Certifico el infrascrito Secretario del Secreto del Santo Oficio de la Inquisicion de Valencia que en el dia once del mes de Mayo del año mil ochociento y ocho, estando en su audiencia de la mañana los Sres Inquisidores Dr. D. Mathias Bertran, Licendo D. Nicolas Rodriguez Laso, Dr. D. Pablo Acedo Rico y Dr. D. Franco de la Encina, entraron en ella los Ministros, Calificadores, Titulados, Notarios y Familiares que viven en esta ciudad, á los quales, precedida convocacion para este fin, se les leyó esta carta de los Señores del Consejo de S. M. de la Santa y General Inquisicion y en seguida se les exortó por el Señor Inquisidor Decano á su mas exacto cumplimiento. Y para que lo susodicho conste doy la presente Certificacion que firmo en la Camara del Secreto de la Inquisicion de Valencia, en el dia 11 del mes de Mayo de 1808.—D. Manl Fuster y Bertran, Secretario. Rubricado.

IV.

Decree of Fernando Vii, September 9, 1814, Restoring The Property Or the Inquisition.

(Archivo de Simancas, Inquisicion, Libro 559).

(See p. 427).

Excmo Señor:—Por Real decreto de veintiuno de Julio ultimo, se sirvio S. Magestad mandar restablecer en todos sus dominios el Santo Oficio de la Inquisicion al pie y estado en que se hallaba el año de mil ochocientos ocho y que para la subsistencia y decoro de los Ministros y demas empleados de sus tribunales se restituyesen toda clase de bienes y efectos pertenecientes á su dotacion, como son frutos, creditos, reditos de censos, vales y caudales que se hallan impuestos en la Caja de consolidacion, asi como de los rendimientos de las canongias perpetuamente anejas al Santo Officio afectas por Brebes apostolicos.

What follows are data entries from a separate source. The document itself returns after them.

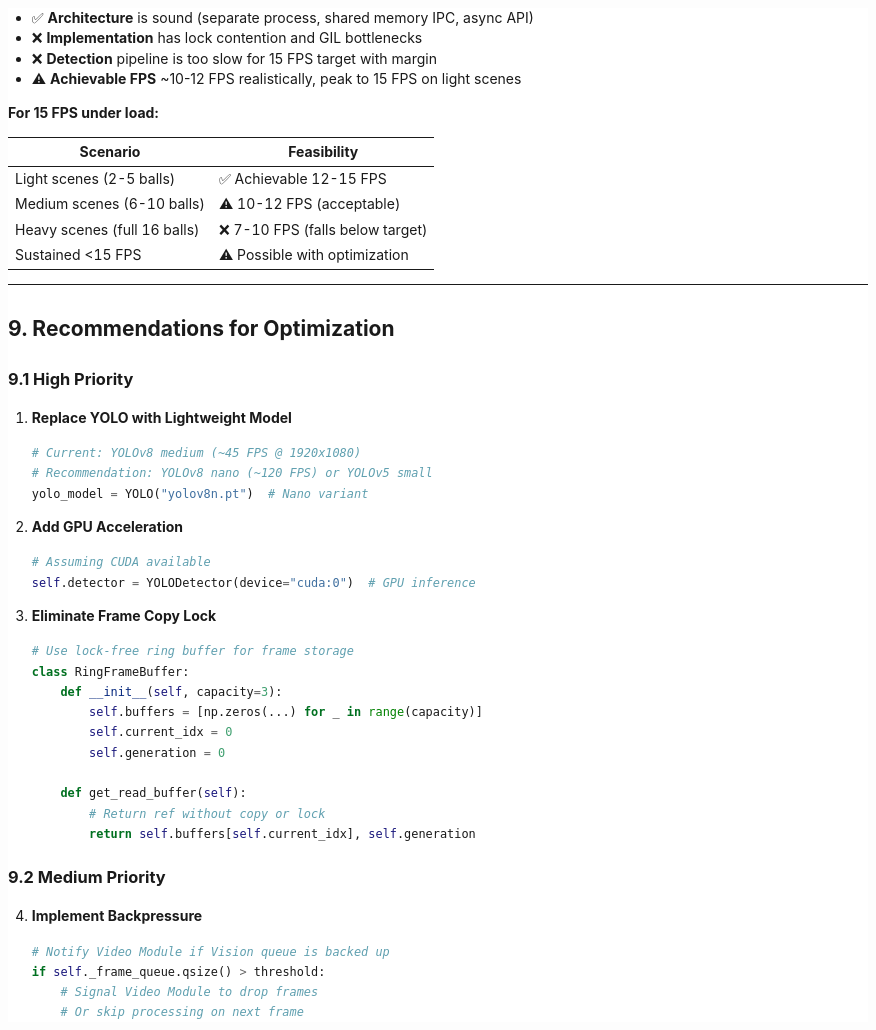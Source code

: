 - ✅ **Architecture** is sound (separate process, shared memory IPC, async API)
- ❌ **Implementation** has lock contention and GIL bottlenecks
- ❌ **Detection** pipeline is too slow for 15 FPS target with margin
- ⚠️ **Achievable FPS** ~10-12 FPS realistically, peak to 15 FPS on light scenes

**For 15 FPS under load:**

| Scenario | Feasibility |
|----------|-------------|
| Light scenes (2-5 balls) | ✅ Achievable 12-15 FPS |
| Medium scenes (6-10 balls) | ⚠️ 10-12 FPS (acceptable) |
| Heavy scenes (full 16 balls) | ❌ 7-10 FPS (falls below target) |
| Sustained <15 FPS | ⚠️ Possible with optimization |

---

## 9. Recommendations for Optimization

### 9.1 High Priority

1. **Replace YOLO with Lightweight Model**
   ```python
   # Current: YOLOv8 medium (~45 FPS @ 1920x1080)
   # Recommendation: YOLOv8 nano (~120 FPS) or YOLOv5 small
   yolo_model = YOLO("yolov8n.pt")  # Nano variant
   ```

2. **Add GPU Acceleration**
   ```python
   # Assuming CUDA available
   self.detector = YOLODetector(device="cuda:0")  # GPU inference
   ```

3. **Eliminate Frame Copy Lock**
   ```python
   # Use lock-free ring buffer for frame storage
   class RingFrameBuffer:
       def __init__(self, capacity=3):
           self.buffers = [np.zeros(...) for _ in range(capacity)]
           self.current_idx = 0
           self.generation = 0

       def get_read_buffer(self):
           # Return ref without copy or lock
           return self.buffers[self.current_idx], self.generation
   ```

### 9.2 Medium Priority

4. **Implement Backpressure**
   ```python
   # Notify Video Module if Vision queue is backed up
   if self._frame_queue.qsize() > threshold:
       # Signal Video Module to drop frames
       # Or skip processing on next frame
   ```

Comunicado este Real decreto al supremo Consejo de Inquisicion para su observancia consulto á S. Magestad lo que en su razon tubo por combeniente al cabal cumplimiento de las piadosas Reales intenciones, manifestando al propio tiempo los ruinosos y destruidos que se hallaban los edificios destinados al tribunal del Santo Oficio, estravio de sus papelea mas interesantes, ya de causas de fe, ya de la Hacienda del Real fisco que fueron presa de los executores de los decretos de abolicion de los tribunales de Inquisicion. Enterado S. Magestad de todo y deseoso de llevar á debido efecto su citado Real Decreto de veinteuno de Julio ha resuelto se pongan desde luego sin demora ni detencion alguna á disposicion de los tesoreros de los respectivos tribunales de Inquisicion todas las fincas y efectos de qualquiera clase que sean pertinecientes al tribunal y que en este concepto hayan sido secuestrados, confiscados, detenidos ó aplicados á lo que se llama hacienda publica ó Nacional, devolviendo todos los titulos de propiedad y legitimacion de creditos que hubiesen recebido y cortando la cuenta el dia veinteuno de Julio del presente año den razon de las personas obligadas al pago de sus arrendamientos y obligaciones con expression de sus cantidades y procedencias.